Will Biden’s Talent Pipeline Challenge help solve the labor shortage?

By Jenny LescohierJune 29, 2022

The measure is intended to encourage employers to use $800 million in job training funds from the $1-trillion Infrastructure Investment & Jobs Act (IIJA) for growing the construction workforce

The Biden Administration has kicked off an initiative designed to help alleviate the skilled labor shortage and support workforce development in construction and other key infrastructure sectors, however, not everyone thinks it’s a great idea.

The summer-long Talent Pipeline Challenge aims to “fill high-quality jobs that will help rebuild our infrastructure and supply chains here at home, and continue our transition from a historic economic recovery to steady and stable growth in the years ahead,” according to a White House fact sheet.

The measure is intended to encourage employers, as well as state and local governments, to use $800 million in job training funds from the $1-trillion Infrastructure Investment & Jobs Act (IIJA) for growing the construction workforce. Additional money for the program will come from the American Rescue Program.

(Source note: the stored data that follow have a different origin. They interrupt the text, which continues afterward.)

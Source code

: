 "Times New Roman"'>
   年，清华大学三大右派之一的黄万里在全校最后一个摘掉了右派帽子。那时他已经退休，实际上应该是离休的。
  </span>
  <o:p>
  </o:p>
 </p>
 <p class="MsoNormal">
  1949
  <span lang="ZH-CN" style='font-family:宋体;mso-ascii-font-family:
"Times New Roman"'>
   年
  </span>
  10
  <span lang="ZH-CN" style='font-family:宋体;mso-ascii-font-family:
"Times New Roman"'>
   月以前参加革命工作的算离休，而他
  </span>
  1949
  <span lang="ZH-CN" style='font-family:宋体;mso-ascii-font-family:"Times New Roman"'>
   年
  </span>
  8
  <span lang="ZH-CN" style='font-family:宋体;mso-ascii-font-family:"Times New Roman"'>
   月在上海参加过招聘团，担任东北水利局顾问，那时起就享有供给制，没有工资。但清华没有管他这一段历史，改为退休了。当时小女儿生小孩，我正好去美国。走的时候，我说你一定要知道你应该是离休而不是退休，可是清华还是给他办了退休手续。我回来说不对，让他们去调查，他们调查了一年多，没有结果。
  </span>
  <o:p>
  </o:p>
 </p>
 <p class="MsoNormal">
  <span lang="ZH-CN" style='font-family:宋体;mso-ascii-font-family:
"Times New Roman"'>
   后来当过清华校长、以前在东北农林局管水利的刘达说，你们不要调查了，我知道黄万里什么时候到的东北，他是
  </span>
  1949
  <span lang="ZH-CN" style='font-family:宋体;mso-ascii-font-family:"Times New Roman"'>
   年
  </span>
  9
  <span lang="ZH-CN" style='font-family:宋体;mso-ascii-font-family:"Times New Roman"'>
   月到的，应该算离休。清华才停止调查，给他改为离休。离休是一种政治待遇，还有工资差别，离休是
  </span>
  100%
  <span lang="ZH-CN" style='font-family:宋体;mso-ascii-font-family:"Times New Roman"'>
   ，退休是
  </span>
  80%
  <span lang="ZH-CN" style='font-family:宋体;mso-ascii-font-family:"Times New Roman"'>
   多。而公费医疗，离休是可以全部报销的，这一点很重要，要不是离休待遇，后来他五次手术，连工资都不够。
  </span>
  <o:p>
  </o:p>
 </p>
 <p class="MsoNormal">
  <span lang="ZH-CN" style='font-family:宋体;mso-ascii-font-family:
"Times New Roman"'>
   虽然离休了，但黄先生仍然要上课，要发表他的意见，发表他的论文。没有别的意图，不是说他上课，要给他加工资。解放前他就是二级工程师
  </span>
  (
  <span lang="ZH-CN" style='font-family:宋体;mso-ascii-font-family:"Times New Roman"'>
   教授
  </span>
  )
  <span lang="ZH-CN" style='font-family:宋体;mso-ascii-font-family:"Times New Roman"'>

“This is a nationwide call to action for employers, education and training providers, states, local, Tribal, and territorial governments, and philanthropic organizations to make tangible commitments that support equitable workforce development in three critical infrastructure sectors: Broadband, Construction, and “Electrification” (EV Charging Infrastructure and Battery Manufacturing),” the White House said.

The idea is to help ensure there are trained workers ready to meet the demands of implementing the Bipartisan Infrastructure Law, which promises the funds, but not the labor.

The U.S. Bureau of Labor Statistics reported that trade, transportation and utilities had 1.96 million jobs unfilled in April. The industry also had 979,000 quit that month, the highest among all industries in the U.S.

Workforce diversity

According to the White House, the Talent Pipeline Challenge will encourage employers to partner with and hire skilled workers from at least one training provider in each region in which the employer has operations, such as a registered apprenticeship program or a community college with a diverse student population.

As part of the program, employers can partner with national or regional intermediaries or training providers to build, scale, or support local training models to recruit, train, or hire workers in their sector. The goal is to expand diversity of the talent pool and build local talent.

“Training partnerships will build on pathways to quality jobs for women, people of color, and underserved workers - including those from rural and Tribal communities and communities with persistent poverty,” the fact sheet states. 

Employers are encouraged to invest in the resources and supports like tuition assistance, child care, transportation costs, and emergency aid that are often barriers for workers to participate in training.

Inclusive or exclusive?

Some do not support Biden’s new initiative, claiming it excludes large portions of the workforce in its effort to be encourage equity and diversity... and unions.

Associated Builders and Contractors, for example, released a statement calling the Talent Pipeline Challenge anti-competitive and claimed it will exacerbate the skilled labor shortage.

“For decades, ABC has offered solutions to address the construction industry’s skilled labor shortage, which is 650,000 workers this year, so ABC appreciates the Biden administration recognizing this shortage will make it difficult to deliver the Infrastructure Investment and Jobs Act and other taxpayer investments in America’s infrastructure in an efficient and economical manner,” said Ben Brubeck, ABC vice president of regulatory, labor and state affairs.

“Unfortunately, the Biden administration’s policies, such as those promoting government-mandated project labor agreements on federal and federally assisted construction projects, will further exacerbate the skilled labor shortage and increase costs because they are designed to exclude 87% of the construction workforce and qualified businesses who have chosen not to affiliate with labor unions from rebuilding America.”